Informational urban planning
Introduction
Manuel Castells Oliván (Hellín, Albacete, February 9, 1942) is a Spanish sociologist and university professor, who served as Minister of Universities between January 2020 and December 2021.
He is an academic of the Royal Academy of Economic and Financial Sciences,[1] of the British Academy, of the Academy of Political and Social Sciences of the United States "National Academy of Sciences (United States)"), of the Mexican Academy of Sciences and of the European Academy. According to the Social Sciences Citation Index 2000-2017, he is the sixth most cited academic in the field of social sciences in the world and the most cited communication scholar in the world.[2].
He was awarded the 2012 Holberg Prize for having "shaped our understanding of the political dynamics of urban and global economies in the network society." In 2013 he was awarded the Balzan Prize for Sociology. He is especially associated with research in information society, communication and globalization.
Biography
He was born in Hellín (Albacete), where his parents were Treasury officials, on February 9, 1942. He is married, has a daughter and two grandchildren. He studied Law and Economics at the University of Barcelona from 1958 until, due to his disagreements with the dictatorship of Francisco Franco, he went into exile in 1962, settling in Paris, where he studied sociology with Alain Touraine. At 24 he became the youngest professor at the University of Paris. It was in his classes that Daniel Cohn-Bendit and other students supported the protests of May 1968, for which the University fired him. He later moved to the United States, where he focused on the development of information technologies and their social impact.

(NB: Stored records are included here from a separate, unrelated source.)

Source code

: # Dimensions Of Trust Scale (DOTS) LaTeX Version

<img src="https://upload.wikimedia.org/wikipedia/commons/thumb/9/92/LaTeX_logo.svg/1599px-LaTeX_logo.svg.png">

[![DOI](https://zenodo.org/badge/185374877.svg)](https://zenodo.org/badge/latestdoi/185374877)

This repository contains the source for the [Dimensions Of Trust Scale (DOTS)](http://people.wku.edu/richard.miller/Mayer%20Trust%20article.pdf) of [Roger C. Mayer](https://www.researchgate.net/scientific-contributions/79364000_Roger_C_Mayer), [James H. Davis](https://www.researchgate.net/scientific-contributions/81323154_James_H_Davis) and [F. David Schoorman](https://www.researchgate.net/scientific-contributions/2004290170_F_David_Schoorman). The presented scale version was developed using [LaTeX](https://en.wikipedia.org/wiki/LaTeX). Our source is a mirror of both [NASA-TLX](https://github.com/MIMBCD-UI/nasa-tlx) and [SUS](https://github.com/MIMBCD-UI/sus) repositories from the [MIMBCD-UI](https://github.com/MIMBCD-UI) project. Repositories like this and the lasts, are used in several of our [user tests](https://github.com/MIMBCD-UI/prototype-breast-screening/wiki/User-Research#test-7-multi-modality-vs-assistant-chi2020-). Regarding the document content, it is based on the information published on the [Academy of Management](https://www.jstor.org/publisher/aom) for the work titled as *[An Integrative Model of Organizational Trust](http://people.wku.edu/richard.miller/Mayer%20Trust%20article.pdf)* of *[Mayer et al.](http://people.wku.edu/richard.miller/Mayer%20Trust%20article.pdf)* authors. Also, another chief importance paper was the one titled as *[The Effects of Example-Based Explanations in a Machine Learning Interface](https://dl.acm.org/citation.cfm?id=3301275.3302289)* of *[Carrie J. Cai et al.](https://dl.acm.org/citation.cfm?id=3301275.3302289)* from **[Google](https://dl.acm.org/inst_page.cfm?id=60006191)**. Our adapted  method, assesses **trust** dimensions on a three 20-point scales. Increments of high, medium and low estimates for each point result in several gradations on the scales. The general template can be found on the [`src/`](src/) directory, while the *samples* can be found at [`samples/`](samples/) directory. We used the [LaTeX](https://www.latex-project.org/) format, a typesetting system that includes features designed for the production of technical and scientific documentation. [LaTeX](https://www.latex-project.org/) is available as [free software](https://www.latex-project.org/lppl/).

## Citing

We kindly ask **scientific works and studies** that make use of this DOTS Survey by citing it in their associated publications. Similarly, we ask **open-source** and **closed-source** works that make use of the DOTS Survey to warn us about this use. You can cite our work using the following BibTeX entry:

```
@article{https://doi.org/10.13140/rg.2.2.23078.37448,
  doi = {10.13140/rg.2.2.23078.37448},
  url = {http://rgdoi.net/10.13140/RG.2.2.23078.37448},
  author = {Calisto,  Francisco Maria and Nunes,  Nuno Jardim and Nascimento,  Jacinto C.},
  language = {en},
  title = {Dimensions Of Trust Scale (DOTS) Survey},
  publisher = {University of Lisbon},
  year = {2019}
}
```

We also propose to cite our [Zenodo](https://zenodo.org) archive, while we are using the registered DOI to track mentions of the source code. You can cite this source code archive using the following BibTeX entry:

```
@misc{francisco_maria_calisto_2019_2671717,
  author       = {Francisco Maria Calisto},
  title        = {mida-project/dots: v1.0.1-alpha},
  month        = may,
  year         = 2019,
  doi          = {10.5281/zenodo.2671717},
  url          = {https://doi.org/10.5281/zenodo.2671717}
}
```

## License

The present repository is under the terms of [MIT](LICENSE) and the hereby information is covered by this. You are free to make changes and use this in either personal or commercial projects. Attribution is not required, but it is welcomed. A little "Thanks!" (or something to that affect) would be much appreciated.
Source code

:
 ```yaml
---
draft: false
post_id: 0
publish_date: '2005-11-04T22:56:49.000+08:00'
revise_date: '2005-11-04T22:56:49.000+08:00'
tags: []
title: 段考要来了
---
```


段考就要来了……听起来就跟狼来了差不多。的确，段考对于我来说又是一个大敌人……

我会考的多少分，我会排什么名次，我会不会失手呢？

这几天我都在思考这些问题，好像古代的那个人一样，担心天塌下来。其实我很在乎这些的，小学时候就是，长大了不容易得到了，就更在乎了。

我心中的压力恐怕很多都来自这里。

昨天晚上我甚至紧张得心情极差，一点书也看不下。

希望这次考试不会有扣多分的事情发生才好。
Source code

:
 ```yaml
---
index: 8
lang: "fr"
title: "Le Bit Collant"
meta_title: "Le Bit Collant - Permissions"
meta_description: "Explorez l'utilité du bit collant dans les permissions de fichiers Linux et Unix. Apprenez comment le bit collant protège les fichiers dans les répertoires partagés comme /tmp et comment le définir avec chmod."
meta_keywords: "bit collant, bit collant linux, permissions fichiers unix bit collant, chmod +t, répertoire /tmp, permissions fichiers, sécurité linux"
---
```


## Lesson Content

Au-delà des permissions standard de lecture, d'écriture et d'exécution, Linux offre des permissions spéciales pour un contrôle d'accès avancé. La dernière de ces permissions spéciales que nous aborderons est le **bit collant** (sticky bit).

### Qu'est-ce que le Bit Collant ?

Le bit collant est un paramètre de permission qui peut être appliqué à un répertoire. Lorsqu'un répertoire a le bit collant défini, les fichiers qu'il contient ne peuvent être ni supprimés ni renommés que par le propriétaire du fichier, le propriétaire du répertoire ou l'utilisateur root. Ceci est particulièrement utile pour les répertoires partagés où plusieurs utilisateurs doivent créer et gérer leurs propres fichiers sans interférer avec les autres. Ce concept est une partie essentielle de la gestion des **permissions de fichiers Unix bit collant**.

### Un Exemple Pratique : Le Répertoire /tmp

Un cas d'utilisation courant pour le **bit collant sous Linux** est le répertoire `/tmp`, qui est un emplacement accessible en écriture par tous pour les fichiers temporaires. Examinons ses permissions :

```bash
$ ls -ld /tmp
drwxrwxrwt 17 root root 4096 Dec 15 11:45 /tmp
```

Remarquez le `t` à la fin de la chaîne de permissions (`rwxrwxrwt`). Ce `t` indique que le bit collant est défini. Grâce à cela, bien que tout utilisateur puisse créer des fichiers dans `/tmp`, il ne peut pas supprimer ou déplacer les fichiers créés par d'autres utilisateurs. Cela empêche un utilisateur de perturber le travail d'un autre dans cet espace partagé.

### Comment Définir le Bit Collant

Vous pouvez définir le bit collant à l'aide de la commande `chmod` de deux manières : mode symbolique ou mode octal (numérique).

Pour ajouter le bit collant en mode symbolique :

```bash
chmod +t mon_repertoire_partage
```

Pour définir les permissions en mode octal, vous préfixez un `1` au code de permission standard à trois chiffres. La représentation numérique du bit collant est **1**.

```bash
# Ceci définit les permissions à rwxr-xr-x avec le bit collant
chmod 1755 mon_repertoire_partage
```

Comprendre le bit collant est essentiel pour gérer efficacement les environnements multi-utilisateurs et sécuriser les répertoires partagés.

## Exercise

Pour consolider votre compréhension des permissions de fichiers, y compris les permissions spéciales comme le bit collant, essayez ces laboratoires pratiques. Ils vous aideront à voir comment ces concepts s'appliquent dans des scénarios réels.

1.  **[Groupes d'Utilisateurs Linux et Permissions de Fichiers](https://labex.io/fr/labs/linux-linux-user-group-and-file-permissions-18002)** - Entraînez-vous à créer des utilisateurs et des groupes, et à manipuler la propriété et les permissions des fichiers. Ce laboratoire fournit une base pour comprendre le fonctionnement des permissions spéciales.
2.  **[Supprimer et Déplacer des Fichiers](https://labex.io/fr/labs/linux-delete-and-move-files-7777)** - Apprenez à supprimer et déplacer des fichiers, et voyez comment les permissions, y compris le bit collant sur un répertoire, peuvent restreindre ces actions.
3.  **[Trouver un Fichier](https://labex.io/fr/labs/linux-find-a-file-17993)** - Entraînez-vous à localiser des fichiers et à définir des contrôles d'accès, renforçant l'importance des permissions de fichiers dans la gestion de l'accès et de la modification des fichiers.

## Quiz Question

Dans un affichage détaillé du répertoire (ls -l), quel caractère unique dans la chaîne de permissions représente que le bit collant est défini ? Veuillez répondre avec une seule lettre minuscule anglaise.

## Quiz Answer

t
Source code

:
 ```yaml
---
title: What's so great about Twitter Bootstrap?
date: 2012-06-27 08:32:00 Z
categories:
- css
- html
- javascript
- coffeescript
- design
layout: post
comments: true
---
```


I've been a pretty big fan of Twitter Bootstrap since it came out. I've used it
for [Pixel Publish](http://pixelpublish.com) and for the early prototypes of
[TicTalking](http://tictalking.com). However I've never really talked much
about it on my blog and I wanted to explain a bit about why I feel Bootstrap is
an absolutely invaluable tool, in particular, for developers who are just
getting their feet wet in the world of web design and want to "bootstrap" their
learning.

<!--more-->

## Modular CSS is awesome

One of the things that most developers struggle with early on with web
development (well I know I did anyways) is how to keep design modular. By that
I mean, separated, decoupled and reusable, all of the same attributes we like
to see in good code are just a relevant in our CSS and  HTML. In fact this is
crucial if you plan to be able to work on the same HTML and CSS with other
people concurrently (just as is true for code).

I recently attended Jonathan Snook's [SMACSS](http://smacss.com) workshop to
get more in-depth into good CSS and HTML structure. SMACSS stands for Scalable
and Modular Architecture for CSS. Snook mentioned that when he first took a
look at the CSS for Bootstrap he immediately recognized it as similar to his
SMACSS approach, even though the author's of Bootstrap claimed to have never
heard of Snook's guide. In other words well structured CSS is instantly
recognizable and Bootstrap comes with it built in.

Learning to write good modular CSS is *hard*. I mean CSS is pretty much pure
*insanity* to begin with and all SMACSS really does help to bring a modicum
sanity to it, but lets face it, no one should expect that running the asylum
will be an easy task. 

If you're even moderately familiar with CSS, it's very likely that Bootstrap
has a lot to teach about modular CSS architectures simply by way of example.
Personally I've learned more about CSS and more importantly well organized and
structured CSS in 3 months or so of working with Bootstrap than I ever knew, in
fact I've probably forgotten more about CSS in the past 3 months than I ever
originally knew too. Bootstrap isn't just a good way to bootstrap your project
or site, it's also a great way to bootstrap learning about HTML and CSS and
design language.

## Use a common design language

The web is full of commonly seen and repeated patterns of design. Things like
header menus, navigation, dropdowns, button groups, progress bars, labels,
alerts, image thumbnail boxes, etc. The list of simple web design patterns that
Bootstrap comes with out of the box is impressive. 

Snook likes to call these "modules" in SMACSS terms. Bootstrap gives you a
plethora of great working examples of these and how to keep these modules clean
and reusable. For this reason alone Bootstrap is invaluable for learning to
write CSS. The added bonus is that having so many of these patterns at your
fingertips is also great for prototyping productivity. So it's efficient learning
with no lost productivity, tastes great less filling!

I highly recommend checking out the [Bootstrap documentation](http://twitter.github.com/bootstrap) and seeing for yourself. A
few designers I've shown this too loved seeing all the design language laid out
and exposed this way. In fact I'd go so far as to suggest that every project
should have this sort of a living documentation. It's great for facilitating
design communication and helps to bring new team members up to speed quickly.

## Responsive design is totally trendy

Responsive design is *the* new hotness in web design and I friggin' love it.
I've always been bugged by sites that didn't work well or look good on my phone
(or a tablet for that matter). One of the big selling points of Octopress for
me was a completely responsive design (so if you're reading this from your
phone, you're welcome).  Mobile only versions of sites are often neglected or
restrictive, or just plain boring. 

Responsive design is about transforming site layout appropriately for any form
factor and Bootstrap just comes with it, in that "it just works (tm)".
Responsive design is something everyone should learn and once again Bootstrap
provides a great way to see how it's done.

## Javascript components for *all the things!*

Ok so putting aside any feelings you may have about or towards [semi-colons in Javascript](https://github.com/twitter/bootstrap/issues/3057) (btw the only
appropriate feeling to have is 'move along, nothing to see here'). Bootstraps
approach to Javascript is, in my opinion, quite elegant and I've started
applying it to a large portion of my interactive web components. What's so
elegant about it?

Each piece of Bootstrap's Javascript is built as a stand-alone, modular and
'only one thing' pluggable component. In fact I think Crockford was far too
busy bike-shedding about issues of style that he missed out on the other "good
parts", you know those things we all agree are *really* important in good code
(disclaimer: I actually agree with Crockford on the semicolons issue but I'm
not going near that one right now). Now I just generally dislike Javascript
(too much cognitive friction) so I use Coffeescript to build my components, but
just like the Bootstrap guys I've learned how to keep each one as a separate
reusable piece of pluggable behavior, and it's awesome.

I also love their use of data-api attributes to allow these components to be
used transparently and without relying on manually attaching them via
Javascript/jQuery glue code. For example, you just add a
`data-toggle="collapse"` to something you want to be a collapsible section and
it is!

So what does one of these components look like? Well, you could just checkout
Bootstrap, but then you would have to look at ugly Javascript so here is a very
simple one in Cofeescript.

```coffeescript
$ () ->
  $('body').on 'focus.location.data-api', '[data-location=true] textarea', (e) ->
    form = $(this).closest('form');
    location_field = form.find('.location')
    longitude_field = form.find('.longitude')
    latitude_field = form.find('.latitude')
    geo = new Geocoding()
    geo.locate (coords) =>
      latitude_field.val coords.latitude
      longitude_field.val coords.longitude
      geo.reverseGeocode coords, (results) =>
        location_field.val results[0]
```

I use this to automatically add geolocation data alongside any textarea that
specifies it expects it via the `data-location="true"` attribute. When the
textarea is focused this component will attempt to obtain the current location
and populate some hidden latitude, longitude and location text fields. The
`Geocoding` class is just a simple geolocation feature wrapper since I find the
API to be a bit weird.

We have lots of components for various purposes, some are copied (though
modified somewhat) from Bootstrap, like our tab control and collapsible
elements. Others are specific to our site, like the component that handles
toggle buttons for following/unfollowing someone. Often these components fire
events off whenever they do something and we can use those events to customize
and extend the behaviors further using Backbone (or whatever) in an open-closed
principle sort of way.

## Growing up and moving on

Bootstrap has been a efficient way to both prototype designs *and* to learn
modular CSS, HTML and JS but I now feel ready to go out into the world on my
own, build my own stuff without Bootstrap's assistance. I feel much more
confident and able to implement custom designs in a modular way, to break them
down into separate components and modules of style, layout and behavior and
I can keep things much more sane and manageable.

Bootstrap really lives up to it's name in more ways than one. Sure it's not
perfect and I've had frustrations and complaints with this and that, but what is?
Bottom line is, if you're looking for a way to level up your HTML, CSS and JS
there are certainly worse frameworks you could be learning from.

He was coordinator of the Catalunya Internet Project (2001 to 2007).[3].
He is a professor of Sociology at the Open University of Catalonia, in Barcelona. He is also University Professor and full professor of the Wallis Annenberg Chair in Communication Technology and Society at the Annenberg School of Communication, University of Southern California, in Los Angeles; Emeritus Professor of Sociology and Urban and Regional Planning at the University of California at Berkeley, where he taught for 24 years; Fellow of St. John’s College, University of Cambridge and holder of the Network Society Chair at the Collège d’Études Mondiales, Paris.